Plan à trois, tabous sexuels

"L'été de mes 18 ans, je suis partie en Bretagne avec deux potes et deux copines. Un soir, on a décidé d'aller se saouler bêtement dans un coin isolé de la plage. Quelques heures et quelques bouteilles d'alcool vidées plus tard, on réalise que la marée est montée et qu'il est impossible de rejoindre le rivage. A moitié ivres, on est obligés d'escalader la falaise de glaise qui commençait elle aussi à s'effriter pour ne pas avoir le corps dans l'eau. Dans une ambiance très "fin du monde", on commence tous à se serrer dans les bras, à chanter des chants religieux... et à se dire que si l'on doit mourir ce soir, autant ne pas mourir idiots. Avec l'une des mes copines, on a regardé l'un de nos potes et on a décidé de faire l'un des trucs les plus trash de toute notre existence : une fellation en duo devant nos autres potes. Finalement, on a compris quelques minutes plus tard qu'il suffisait de grimper un peu plus haut sur la colline pour regagner la route.

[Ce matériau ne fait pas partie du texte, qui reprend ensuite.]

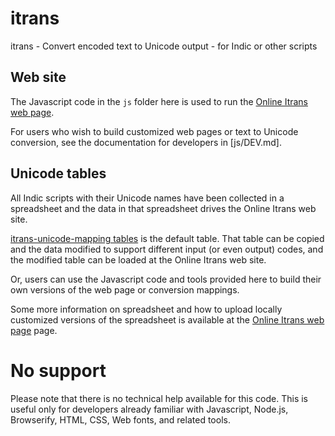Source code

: # itrans
itrans - Convert encoded text to Unicode output - for Indic or other scripts

## Web site

The Javascript code in the `js` folder here is used to run the [Online Itrans web page](http://www.aczoom/itrans/online/).

For users who wish to build customized web pages or text to Unicode conversion, see the documentation for developers in [js/DEV.md].

## Unicode tables

All Indic scripts with their Unicode names have been collected in a spreadsheet and the data in that spreadsheet drives the Online Itrans web site.

[itrans-unicode-mapping tables](https://docs.google.com/spreadsheets/d/14wZl8zCa4khZV3El2VGoqurKBLGx21mbS-yORi4w7Qo/edit?usp=sharing) is the default table.
That table can be copied and the data modified to support different input (or even output) codes, and the modified table can be loaded at the Online Itrans web site.

Or, users can use the Javascript code and tools provided here to build their own versions of the web page or conversion mappings.

Some more information on spreadsheet and how to upload locally customized versions of the spreadsheet is available at 
the [Online Itrans web page](http://www.aczoom/itrans/online/)
page.

# No support

Please note that there is no technical help available for this code. This is useful only for developers already familiar with Javascript, Node.js, Browserify, HTML, CSS, Web fonts, and related tools.
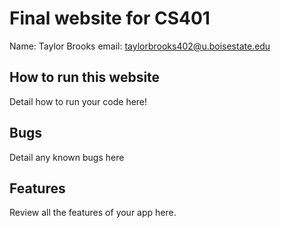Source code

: # Final website for CS401

Name: Taylor Brooks
email: taylorbrooks402@u.boisestate.edu

## How to run this website

Detail how to run your code here!

## Bugs

Detail any known bugs here

## Features

Review all the features of your app here.
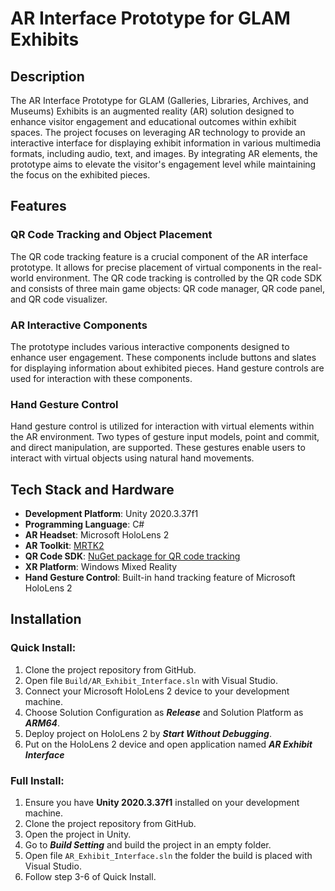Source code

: # AR Interface Prototype for GLAM Exhibits

## Description
The AR Interface Prototype for GLAM (Galleries, Libraries, Archives, and Museums) Exhibits is an augmented reality (AR) solution designed to enhance visitor engagement and educational outcomes within exhibit spaces. The project focuses on leveraging AR technology to provide an interactive interface for displaying exhibit information in various multimedia formats, including audio, text, and images. By integrating AR elements, the prototype aims to elevate the visitor's engagement level while maintaining the focus on the exhibited pieces.

## Features
### QR Code Tracking and Object Placement
The QR code tracking feature is a crucial component of the AR interface prototype. It allows for precise placement of virtual components in the real-world environment. The QR code tracking is controlled by the QR code SDK and consists of three main game objects: QR code manager, QR code panel, and QR code visualizer.

### AR Interactive Components
The prototype includes various interactive components designed to enhance user engagement. These components include buttons and slates for displaying information about exhibited pieces. Hand gesture controls are used for interaction with these components.

### Hand Gesture Control
Hand gesture control is utilized for interaction with virtual elements within the AR environment. Two types of gesture input models, point and commit, and direct manipulation, are supported. These gestures enable users to interact with virtual objects using natural hand movements.

## Tech Stack and Hardware
- **Development Platform**: Unity 2020.3.37f1
- **Programming Language**: C#
- **AR Headset**: Microsoft HoloLens 2
- **AR Toolkit**: [MRTK2](https://learn.microsoft.com/en-us/windows/mixed-reality/mrtk-unity/mrtk2/?view=mrtkunity-2022-05)
- **QR Code SDK**: [NuGet package for QR code tracking](https://www.nuget.org/Packages/Microsoft.MixedReality.QR)
- **XR Platform**: Windows Mixed Reality
- **Hand Gesture Control**: Built-in hand tracking feature of Microsoft HoloLens 2

## Installation

### Quick Install: 
1. Clone the project repository from GitHub.
2. Open file `Build/AR_Exhibit_Interface.sln` with Visual Studio.
3. Connect your Microsoft HoloLens 2 device to your development machine.
4. Choose Solution Configuration as **_Release_** and Solution Platform as **_ARM64_**.
5. Deploy project on HoloLens 2 by **_Start Without Debugging_**.
6. Put on the HoloLens 2 device and open application named **_AR Exhibit Interface_**

### Full Install:
1. Ensure you have **Unity 2020.3.37f1** installed on your development machine.
2. Clone the project repository from GitHub.
3. Open the project in Unity.
4. Go to **_Build Setting_** and build the project in an empty folder.
5. Open file `AR_Exhibit_Interface.sln` the folder the build is placed with Visual Studio.
6. Follow step 3-6 of Quick Install.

Je ne regrette absolument pas cette histoire même si quand j'y pense, je la trouve vraiment dégueu. Donc oui, j'ai un peu honte mais au fond j'en garde un souvenir super drôle. Ceci dit, je ne reproduirai JAMAIS l'expérience: c'est le genre de truc que tu ne fais qu'une fois dans sa vie." Jade, 25 ans.

éviter si :
> On trouve le porno amateur vraiment trop cheap.
> On est super parano et qu'on passe toutes les journées qui suivent l'expérience à vérifier sur Facebook qu'on n'est pas tagguées dans l'album compromettant Soirée coquine à marée haute.
> On ne veut pas finir chaque soirée entourée de potes de potes qui auraient entendu parler de l'histoire et qui sortiraient un: "Hey tu veux pas qu'on aille se promener près de la mer avec ta copine?..."
> Si on n'est pas intéressée par l'idée de faire de la télé-réalité.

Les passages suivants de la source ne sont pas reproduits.